When markets crashed in early 2020, many investors liquidated holdings to cash. However, during the subsequent market recovery, relatively little cash was put back into the market. Net flows (fund inflows - outflows) to US money market funds were almost $700 billion, a record amount according to Morningstar. Although there were some outflows from money market funds towards the end of the year, total money market assets at the end of 2020 were $4.3 trillion.
Source: Morningstar data for US open-ended and money-market funds excluding fund of funds as of 12/31/20
Cash can be a useful tool in times of uncertainty and volatility, which was common in 2020. But the safety net of cash does come at a cost. With interest rates at record lows, cash is returning almost nothing. As a result, investors pay a significant opportunity cost for staying out of the market for long periods of time. The low return potential for cash comes at a time when many analysts expect strong economic and earnings growth in 2021.
A common concern we see regarding investing excess cash into equity markets is high valuations. However, valuation measures are not necessarily good predictors of future returns over a short time period. Here, a chart from JP Morgan Asset Management shows the extremely low correlation between the forward P/E and 1 year returns for the S&P 500.
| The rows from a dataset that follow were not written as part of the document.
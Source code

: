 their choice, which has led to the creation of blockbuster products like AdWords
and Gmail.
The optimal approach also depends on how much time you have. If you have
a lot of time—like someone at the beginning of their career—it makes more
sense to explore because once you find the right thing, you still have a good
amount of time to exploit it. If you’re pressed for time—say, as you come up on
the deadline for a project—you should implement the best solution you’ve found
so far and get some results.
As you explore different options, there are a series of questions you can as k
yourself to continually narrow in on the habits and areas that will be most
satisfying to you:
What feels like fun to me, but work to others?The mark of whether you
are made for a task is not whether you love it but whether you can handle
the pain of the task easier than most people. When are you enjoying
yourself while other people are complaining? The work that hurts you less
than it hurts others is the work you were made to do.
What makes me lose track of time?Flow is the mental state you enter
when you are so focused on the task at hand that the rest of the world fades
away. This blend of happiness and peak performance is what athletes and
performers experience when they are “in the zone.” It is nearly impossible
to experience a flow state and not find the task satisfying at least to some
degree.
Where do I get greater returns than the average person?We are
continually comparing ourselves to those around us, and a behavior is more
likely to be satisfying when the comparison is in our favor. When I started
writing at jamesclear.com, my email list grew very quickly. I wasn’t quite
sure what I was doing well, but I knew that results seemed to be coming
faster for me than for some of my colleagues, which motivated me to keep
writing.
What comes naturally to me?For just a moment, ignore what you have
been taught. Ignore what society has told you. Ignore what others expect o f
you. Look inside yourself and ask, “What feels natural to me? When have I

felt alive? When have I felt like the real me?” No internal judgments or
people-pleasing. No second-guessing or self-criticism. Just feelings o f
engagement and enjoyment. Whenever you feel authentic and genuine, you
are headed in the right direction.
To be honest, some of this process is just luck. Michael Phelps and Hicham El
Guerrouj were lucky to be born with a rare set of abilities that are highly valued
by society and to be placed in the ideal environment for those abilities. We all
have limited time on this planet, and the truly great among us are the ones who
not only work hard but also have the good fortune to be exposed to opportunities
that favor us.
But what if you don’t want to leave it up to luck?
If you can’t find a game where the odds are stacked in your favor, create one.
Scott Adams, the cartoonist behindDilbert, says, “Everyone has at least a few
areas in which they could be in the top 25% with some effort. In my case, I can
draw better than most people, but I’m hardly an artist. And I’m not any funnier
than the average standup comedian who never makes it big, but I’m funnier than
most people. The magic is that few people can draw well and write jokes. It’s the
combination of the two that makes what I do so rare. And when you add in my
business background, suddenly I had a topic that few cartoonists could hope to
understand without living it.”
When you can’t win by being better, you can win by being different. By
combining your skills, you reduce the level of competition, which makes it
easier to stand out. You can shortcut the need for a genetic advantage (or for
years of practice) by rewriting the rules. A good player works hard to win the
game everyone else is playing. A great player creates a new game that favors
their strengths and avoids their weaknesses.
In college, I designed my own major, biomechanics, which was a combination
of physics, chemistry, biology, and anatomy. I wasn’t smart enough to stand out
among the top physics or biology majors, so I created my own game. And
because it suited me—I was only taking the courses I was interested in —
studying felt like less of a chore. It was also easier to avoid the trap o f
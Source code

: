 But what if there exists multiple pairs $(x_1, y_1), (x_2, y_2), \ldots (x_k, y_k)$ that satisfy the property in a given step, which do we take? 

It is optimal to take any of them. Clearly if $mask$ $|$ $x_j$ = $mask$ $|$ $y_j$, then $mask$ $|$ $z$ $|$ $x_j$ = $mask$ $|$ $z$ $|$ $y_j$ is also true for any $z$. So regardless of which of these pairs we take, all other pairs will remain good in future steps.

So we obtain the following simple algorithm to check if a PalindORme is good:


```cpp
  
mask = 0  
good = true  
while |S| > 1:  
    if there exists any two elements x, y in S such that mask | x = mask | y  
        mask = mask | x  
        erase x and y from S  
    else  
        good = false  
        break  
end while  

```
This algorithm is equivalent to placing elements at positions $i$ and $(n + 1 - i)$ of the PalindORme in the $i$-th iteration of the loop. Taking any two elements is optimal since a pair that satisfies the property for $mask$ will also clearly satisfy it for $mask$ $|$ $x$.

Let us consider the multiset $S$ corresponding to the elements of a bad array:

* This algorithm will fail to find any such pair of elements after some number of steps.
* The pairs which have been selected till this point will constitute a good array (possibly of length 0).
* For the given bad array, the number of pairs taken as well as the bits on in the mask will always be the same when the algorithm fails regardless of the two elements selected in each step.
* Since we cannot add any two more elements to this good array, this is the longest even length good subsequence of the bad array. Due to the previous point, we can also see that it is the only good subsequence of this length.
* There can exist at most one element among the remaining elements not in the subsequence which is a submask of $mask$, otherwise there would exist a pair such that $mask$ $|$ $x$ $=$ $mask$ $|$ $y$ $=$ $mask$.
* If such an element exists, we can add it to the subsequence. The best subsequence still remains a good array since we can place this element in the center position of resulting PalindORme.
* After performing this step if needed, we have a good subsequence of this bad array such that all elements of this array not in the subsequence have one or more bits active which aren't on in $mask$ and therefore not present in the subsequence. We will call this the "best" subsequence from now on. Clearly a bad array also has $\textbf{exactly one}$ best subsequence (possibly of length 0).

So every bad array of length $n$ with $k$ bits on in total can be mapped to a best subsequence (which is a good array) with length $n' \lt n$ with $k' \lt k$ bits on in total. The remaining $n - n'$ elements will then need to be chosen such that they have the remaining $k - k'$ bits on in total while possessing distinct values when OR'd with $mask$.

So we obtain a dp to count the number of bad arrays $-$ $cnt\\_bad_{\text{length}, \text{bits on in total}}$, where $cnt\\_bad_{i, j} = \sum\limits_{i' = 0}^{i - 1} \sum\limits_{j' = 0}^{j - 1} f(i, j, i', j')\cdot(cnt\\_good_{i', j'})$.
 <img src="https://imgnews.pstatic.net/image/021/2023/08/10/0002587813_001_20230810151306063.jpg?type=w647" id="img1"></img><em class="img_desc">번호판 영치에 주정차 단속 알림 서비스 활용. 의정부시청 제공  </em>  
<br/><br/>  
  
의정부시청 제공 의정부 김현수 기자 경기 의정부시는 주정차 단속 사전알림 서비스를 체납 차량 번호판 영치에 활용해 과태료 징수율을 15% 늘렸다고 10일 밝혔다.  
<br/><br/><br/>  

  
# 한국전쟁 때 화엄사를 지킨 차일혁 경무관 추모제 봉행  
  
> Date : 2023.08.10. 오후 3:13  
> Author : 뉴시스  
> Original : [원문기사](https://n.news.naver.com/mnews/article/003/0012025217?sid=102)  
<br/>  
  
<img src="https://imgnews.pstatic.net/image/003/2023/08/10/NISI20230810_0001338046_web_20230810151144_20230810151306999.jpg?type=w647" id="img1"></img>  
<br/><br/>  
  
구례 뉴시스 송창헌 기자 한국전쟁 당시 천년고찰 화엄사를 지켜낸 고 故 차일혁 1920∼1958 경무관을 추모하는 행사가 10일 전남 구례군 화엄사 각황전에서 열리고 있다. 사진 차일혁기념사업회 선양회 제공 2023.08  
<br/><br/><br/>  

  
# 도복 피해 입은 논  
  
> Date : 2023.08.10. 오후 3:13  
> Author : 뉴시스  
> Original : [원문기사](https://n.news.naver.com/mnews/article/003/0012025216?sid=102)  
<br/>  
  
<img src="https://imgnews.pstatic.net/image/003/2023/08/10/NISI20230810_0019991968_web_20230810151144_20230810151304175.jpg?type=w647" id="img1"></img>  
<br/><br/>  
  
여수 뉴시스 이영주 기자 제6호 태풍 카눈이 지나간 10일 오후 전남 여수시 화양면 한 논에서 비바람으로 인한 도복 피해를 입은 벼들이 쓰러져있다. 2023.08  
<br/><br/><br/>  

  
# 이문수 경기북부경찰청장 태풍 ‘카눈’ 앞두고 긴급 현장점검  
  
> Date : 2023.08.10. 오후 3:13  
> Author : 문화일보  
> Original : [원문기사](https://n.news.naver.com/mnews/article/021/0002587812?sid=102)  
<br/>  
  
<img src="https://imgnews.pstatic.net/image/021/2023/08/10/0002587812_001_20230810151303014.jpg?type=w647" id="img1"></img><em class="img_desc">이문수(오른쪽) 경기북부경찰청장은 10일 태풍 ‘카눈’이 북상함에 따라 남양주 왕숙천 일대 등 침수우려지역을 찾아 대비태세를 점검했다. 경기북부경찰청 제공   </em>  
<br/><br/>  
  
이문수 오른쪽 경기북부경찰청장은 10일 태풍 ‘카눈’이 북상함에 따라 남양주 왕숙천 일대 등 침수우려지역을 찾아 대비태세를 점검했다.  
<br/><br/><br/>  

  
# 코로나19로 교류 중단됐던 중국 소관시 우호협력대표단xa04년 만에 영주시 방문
Source: FactSet, Standard & Poor’s, Thomson Reuters, J.P. Morgan Asset Management.
High valuations can mean lower annual returns over a longer time period, but they do not necessarily end in disaster. As you can see in the chart below, the S&P 500 has often been near all time highs. Large drawdowns are more common near economic recessions (gray bars) as opposed to just high valuations.
So if you have excess cash to invest, how do you decide when to enter the market? The best way to move forward is by developing a clearly defined long-term plan. By establishing goals, investors can proceed with confidence even when there is uncertainty in the market. A professionally managed portfolio can help ensure that investor goals and time horizons are properly aligned with risk and investment assets. Some common areas to consider:
- Is your investment time horizon short-term or long-term?
- Do your assets need to be readily available, or can you tolerate some illiquidity?
- Are the assets in a taxable or tax-deferred account?
- How much risk can you tolerate without being susceptible to making changes based on emotion?